When you decide to search for the truth, you may find that religion is not responsible for all the evils of the world, nor are science and religion at odds. And just because you can pull out a Bible verse to “prove” something doesn’t mean that’s what the Bible teaches. Also, the existence of sinful people in the Catholic Church who do not follow their own religion do not disprove Catholicism:
And priestly celibacy does not cause pedophilia. The profiling of pedophiles discounts any situational causes other than having experienced abuse as a child for the psychosexual disorder. Nor is the Catholic Church more rampant with pedophiles than any other denomination. In fact, it would appear as if the Catholic Church has a smaller percentage of pedophiles:
- The Wisconsin Psychological Association’s survey found offenders distributed among the following professions: Psychiatrists 34%, Psychologists 19%, Social Workers 13%, Clergy 11%, Physicians 6%, Marriage Counselors 4%, and Others 14%.
- US Catholic clerics (priests, deacons, bishops, etc.) accused of abuse from 1950-2002: 4,392.
About 4% of the 109,694 serving during those 52 years.
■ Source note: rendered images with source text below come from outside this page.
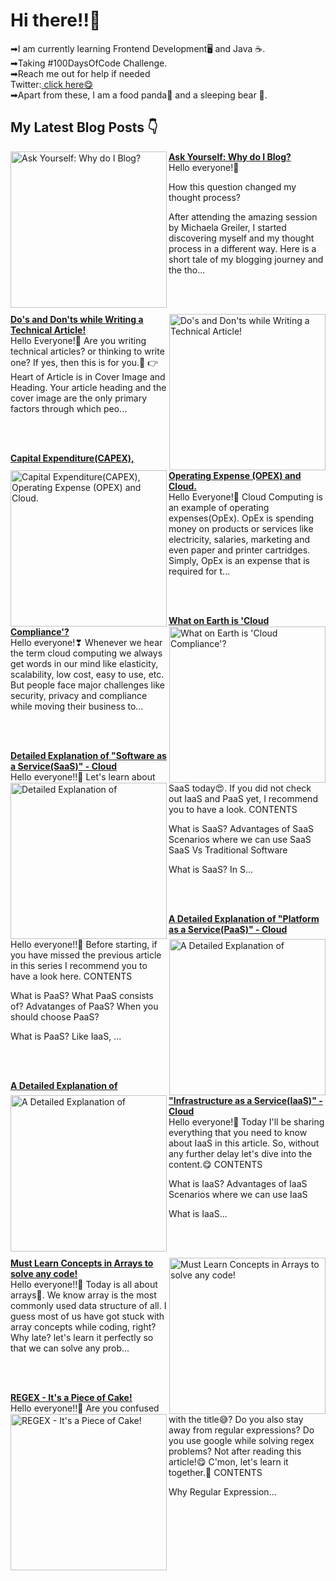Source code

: <html>
<link href="style.css" rel="stylesheet"></link>
<h1> Hi there!!👋</h1>
<p>➡I am currently learning Frontend Development🖥 and Java ☕.<br>
➡Taking #100DaysOfCode Challenge.<br>
➡Reach me out for help if needed<br>
  Twitter:<a href="https://twitter.com/LaasyaSetty"> click here😋</a><br>
➡Apart from these, I am a food panda🤤 and a sleeping bear 🐻.
</p>

## My Latest Blog Posts 👇

<!-- HASHNODE_BLOG:START -->
<p align="left">
<a href="https://laasyasettyblog.hashnode.dev/ask-yourself-why-do-i-blog" title="Ask Yourself: Why do I Blog?"><img src="https://cdn.hashnode.com/res/hashnode/image/upload/v1605427152584/ScchYbeEp.jpeg" alt="Ask Yourself: Why do I Blog?" width="250px" align="left" /></a>
<a href="https://laasyasettyblog.hashnode.dev/ask-yourself-why-do-i-blog" title="Ask Yourself: Why do I Blog?"><strong>Ask Yourself: Why do I Blog?</strong></a>
<br/> Hello everyone!💚

How this question changed my thought process?

After attending the amazing session by Michaela Greiler, I started discovering myself and my thought process in a different way. Here is a short tale of my blogging journey and the tho... </p> <br/> <br/>
<p align="left">
<a href="https://laasyasettyblog.hashnode.dev/dos-and-donts-while-writing-a-technical-article" title="Do's and Don'ts while Writing a Technical Article!"><img src="https://cdn.hashnode.com/res/hashnode/image/upload/v1605194532827/ocfu8IrZF.jpeg" alt="Do's and Don'ts while Writing a Technical Article!" width="250px" align="right" /></a>
<a href="https://laasyasettyblog.hashnode.dev/dos-and-donts-while-writing-a-technical-article" title="Do's and Don'ts while Writing a Technical Article!"><strong>Do's and Don'ts while Writing a Technical Article!</strong></a>
<br/> Hello Everyone!💚
Are you writing technical articles? or thinking to write one? If yes, then this is for you.🤗
👉 Heart of Article is in Cover Image and Heading.
Your article heading and the cover image are the only primary factors through which peo... </p> <br/> <br/>
<p align="left">
<a href="https://laasyasettyblog.hashnode.dev/capital-expenditurecapex-operating-expense-opex-and-cloud" title="Capital Expenditure(CAPEX), Operating Expense (OPEX) and Cloud."><img src="https://cdn.hashnode.com/res/hashnode/image/upload/v1605090908551/PuYJz6MP6.png" alt="Capital Expenditure(CAPEX), Operating Expense (OPEX) and Cloud." width="250px" align="left" /></a>
<a href="https://laasyasettyblog.hashnode.dev/capital-expenditurecapex-operating-expense-opex-and-cloud" title="Capital Expenditure(CAPEX), Operating Expense (OPEX) and Cloud."><strong>Capital Expenditure(CAPEX), Operating Expense (OPEX) and Cloud.</strong></a>
<br/> Hello Everyone!💝
Cloud Computing is an example of operating expenses(OpEx). OpEx is spending money on products or services like electricity, salaries, marketing and even paper and printer cartridges. Simply, OpEx is an expense that is required for t... </p> <br/> <br/>
<p align="left">
<a href="https://laasyasettyblog.hashnode.dev/what-on-earth-is-cloud-compliance" title="What on Earth is 'Cloud Compliance'?"><img src="https://cdn.hashnode.com/res/hashnode/image/upload/v1603544806278/Q4TNvhQx0.png" alt="What on Earth is 'Cloud Compliance'?" width="250px" align="right" /></a>
<a href="https://laasyasettyblog.hashnode.dev/what-on-earth-is-cloud-compliance" title="What on Earth is 'Cloud Compliance'?"><strong>What on Earth is 'Cloud Compliance'?</strong></a>
<br/> Hello everyone!❣
Whenever we hear the term cloud computing we always get words in our mind like elasticity, scalability, low cost, easy to use, etc. But people face major challenges like security, privacy and compliance while moving their business to... </p> <br/> <br/>
<p align="left">
<a href="https://laasyasettyblog.hashnode.dev/detailed-explanation-of-software-as-a-servicesaas-cloud" title="Detailed Explanation of "Software as a Service(SaaS)" - Cloud"><img src="https://cdn.hashnode.com/res/hashnode/image/upload/v1602676752007/JFcAgKqYC.png" alt="Detailed Explanation of "Software as a Service(SaaS)" - Cloud" width="250px" align="left" /></a>
<a href="https://laasyasettyblog.hashnode.dev/detailed-explanation-of-software-as-a-servicesaas-cloud" title="Detailed Explanation of "Software as a Service(SaaS)" - Cloud"><strong>Detailed Explanation of "Software as a Service(SaaS)" - Cloud</strong></a>
<br/> Hello everyone!!🤎
Let's learn about SaaS today😍. If you did not check out IaaS and PaaS yet, I recommend you to have a look.
CONTENTS

What is SaaS?
Advantages of SaaS
Scenarios where we can use SaaS
SaaS Vs Traditional Software

What is SaaS?
In S... </p> <br/> <br/>
<p align="left">
<a href="https://laasyasettyblog.hashnode.dev/a-detailed-explanation-of-platform-as-a-servicepaas-cloud" title="A Detailed Explanation of "Platform as a Service(PaaS)" - Cloud"><img src="https://cdn.hashnode.com/res/hashnode/image/upload/v1602563243770/hgqkIUqjO.png" alt="A Detailed Explanation of "Platform as a Service(PaaS)" - Cloud" width="250px" align="right" /></a>
<a href="https://laasyasettyblog.hashnode.dev/a-detailed-explanation-of-platform-as-a-servicepaas-cloud" title="A Detailed Explanation of "Platform as a Service(PaaS)" - Cloud"><strong>A Detailed Explanation of "Platform as a Service(PaaS)" - Cloud</strong></a>
<br/> Hello everyone!!💜
Before starting, if you have missed the previous article in this series I recommend you to have a look here.
CONTENTS

What is PaaS?
What PaaS consists of?
Advatanges of PaaS?
When you should choose PaaS?

What is PaaS?
Like IaaS, ... </p> <br/> <br/>
<p align="left">
<a href="https://laasyasettyblog.hashnode.dev/a-detailed-explanation-of-infrastructure-as-a-serviceiaas-cloud" title="A Detailed Explanation of "Infrastructure as a Service(IaaS)" - Cloud"><img src="https://cdn.hashnode.com/res/hashnode/image/upload/v1602501680901/Y0DY9SEue.png" alt="A Detailed Explanation of "Infrastructure as a Service(IaaS)" - Cloud" width="250px" align="left" /></a>
<a href="https://laasyasettyblog.hashnode.dev/a-detailed-explanation-of-infrastructure-as-a-serviceiaas-cloud" title="A Detailed Explanation of "Infrastructure as a Service(IaaS)" - Cloud"><strong>A Detailed Explanation of "Infrastructure as a Service(IaaS)" - Cloud</strong></a>
<br/> Hello everyone!💝
Today I'll be sharing everything that you need to know about IaaS in this article. So, without any further delay let's dive into the content.😋
CONTENTS

What is IaaS?
Advantages of IaaS
Scenarios where we can use IaaS

What is IaaS... </p> <br/> <br/>
<p align="left">
<a href="https://laasyasettyblog.hashnode.dev/must-learn-concepts-in-arrays-to-solve-any-code" title="Must Learn Concepts in Arrays to solve any code!"><img src="https://cdn.hashnode.com/res/hashnode/image/upload/v1600759378427/KxTr0l7EG.png" alt="Must Learn Concepts in Arrays to solve any code!" width="250px" align="right" /></a>
<a href="https://laasyasettyblog.hashnode.dev/must-learn-concepts-in-arrays-to-solve-any-code" title="Must Learn Concepts in Arrays to solve any code!"><strong>Must Learn Concepts in Arrays to solve any code!</strong></a>
<br/> Hello everyone!!💖
Today is all about arrays🤩. We know array is the most commonly used data structure of all. I guess most of us have got stuck with array concepts while coding, right? Why late? let's learn it perfectly so that we can solve any prob... </p> <br/> <br/>
<p align="left">
<a href="https://laasyasettyblog.hashnode.dev/regex-its-a-piece-of-cake" title="REGEX - It's a Piece of Cake!"><img src="https://cdn.hashnode.com/res/hashnode/image/upload/v1600942395560/MDQGlk_2r.png" alt="REGEX - It's a Piece of Cake!" width="250px" align="left" /></a>
<a href="https://laasyasettyblog.hashnode.dev/regex-its-a-piece-of-cake" title="REGEX - It's a Piece of Cake!"><strong>REGEX - It's a Piece of Cake!</strong></a>
<br/> Hello everyone!!💝
Are you confused with the title😅? Do you also stay away from regular expressions? Do you use google while solving regex problems? Not after reading this article!😋
C'mon, let's learn it together.🤗
CONTENTS

Why Regular Expression... </p> <br/> <br/>
<!-- HASHNODE_BLOG:END -->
- The Center for Domestic Violence found that 12.6% of clergy said they had sex with church members. 47% of clergy women were harassed by clergy colleagues.
- The Presbyterian Church stated that 10-23% of clergy have “inappropriate sexual behavior or contact” with clergy and employees.
- The United Methodist research (1990) showed 38.6% of Ministers had sexual contact with church members and that 77% of church workers experienced some type of sexual harassment.
- The United Church of Christ found that 48% of the women in the work place have been sexually harassed by male clergy.
- The Southern Baptists claim 14.1% of their clergy have sexually abused members.
The above statistics are a good example of a need to think critically about information given. The statistics are similar, but taken from different sources and different surveys and ultimately testing slightly different things. They can’t be used to make a definitive comparison between denominations about sexual abuse. Instead, they only suggest that Catholic priests are not the only and possibly not the worst predators out there. It also points out that sexual predators find positions of trust from which they can find their victims. More shocking in the first statistic is the number of mental health professionals who abuse their patients.
I would have more people ask the questions “Is that true?” or “How do they know that?” when they hear proposed statements, read primary sources instead of third hand accounts and opinion pieces, and not reiterate common soundbite knowledge without finding out if it’s true or not. Until then, my friends, do your best to wrestle with this fog. All we can do is challenge the common knowledge that “everyone knows” and hope people listen.